4am

It’s 4am and I’m sat on a rickety chair in my son’s room, listening to the rain. He woke a couple of hours ago and has been restful since, as long as I don’t move. As soon as I shuffle, he’s awake again, asking where I’m going. My feet are a little cold and my shoulder is twinging slightly and I’m starting to get a bit worried about how well I’ll be functioning when my daughter wakes in two hours’ time.

But the sound of the rain is soothing. It reminds me that outside in the field, the grass grows and is cut and baled and grows again. The birds come and go, building nests and hatching eggs and singing. The wildflowers spring up and die down and spring up again. (Now, as June begins, it’s cow parsley and oxeye daisies, buttercups and red campion.)

4.20 and I can hear the very beginnings of the dawn chorus. The rain has stopped and I can almost hear the freshness in the air as the chirruppy birdsong gets louder.

Is there a happy secret to be discovered at this quiet time on this quiet morning?

My mind wanders back and forth. I vaguely thought I’d put together some kind of eloquent, cohesive, insightful blog post. But it is 4.30 in the morning and I realise now that was a rather optimistic thought.
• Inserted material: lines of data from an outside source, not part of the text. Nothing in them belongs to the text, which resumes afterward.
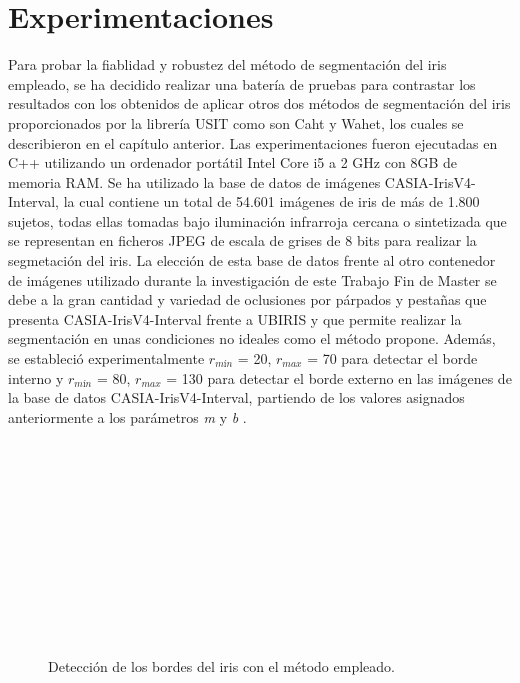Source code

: \section{Experimentaciones}

Para probar la fiablidad y robustez del método de segmentación del iris empleado, se ha decidido realizar una batería de pruebas para contrastar los resultados con los obtenidos de aplicar otros dos métodos de segmentación del iris proporcionados por la librería USIT como son Caht y Wahet, los cuales se describieron en el capítulo anterior. Las experimentaciones fueron ejecutadas en C++ utilizando un ordenador portátil Intel Core i5 a 2 GHz con 8GB de memoria RAM. Se ha utilizado la base de datos de imágenes CASIA-IrisV4-Interval, la cual contiene un total de 54.601 imágenes de iris de más de 1.800 sujetos, todas ellas tomadas bajo iluminación infrarroja cercana o sintetizada que se representan en ficheros JPEG de escala de grises de 8 bits para realizar la segmetación del iris. La elección de esta base de datos frente al otro contenedor de imágenes utilizado durante la investigación de este Trabajo Fin de Master se debe a la gran cantidad y variedad de oclusiones por párpados y pestañas que presenta CASIA-IrisV4-Interval frente a UBIRIS y que permite realizar la segmentación en unas condiciones no ideales como el método propone. Además, se estableció experimentalmente $r_{mín}$ = 20, $r_{max}$ = 70 para detectar el borde interno y $r_{mín}$ = 80, $r_{max}$ = 130 para detectar el borde externo en las imágenes de la base de datos CASIA-IrisV4-Interval, partiendo de los valores asignados anteriormente a los parámetros \textit{m} y \textit{b} . \\  \\  \\ \\ \\ \\ \\ \\ \\ \\ \\ \\ 

\begin{figure}[htbp]
\centering
{}
\caption{Detección de los bordes del iris con el método empleado.} \label{fig:señales}
\end{figure}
Nevertheless, there is something to be said for being awake at this time in the morning in early summer, even if I can’t for the life of me think what that something is or how to put it into words.

But if I tried, really tried, it’d be something like this: the world is holding us all, with all our new beginnings and all our endings, our hopes, our disillusionment, our pain, our love. There’s beauty and goodness in the night and the day, in all the seasons, in the arrival of the wildflowers and their fading. In mourning and joy. In solitude and togetherness. There’s work to be done and there’s rest to be had. Life is here for us, and as dawn comes on a new day, all I can think of are Mary Oliver’s words,

Tell me, what is it that you plan to do with your one wild and precious life?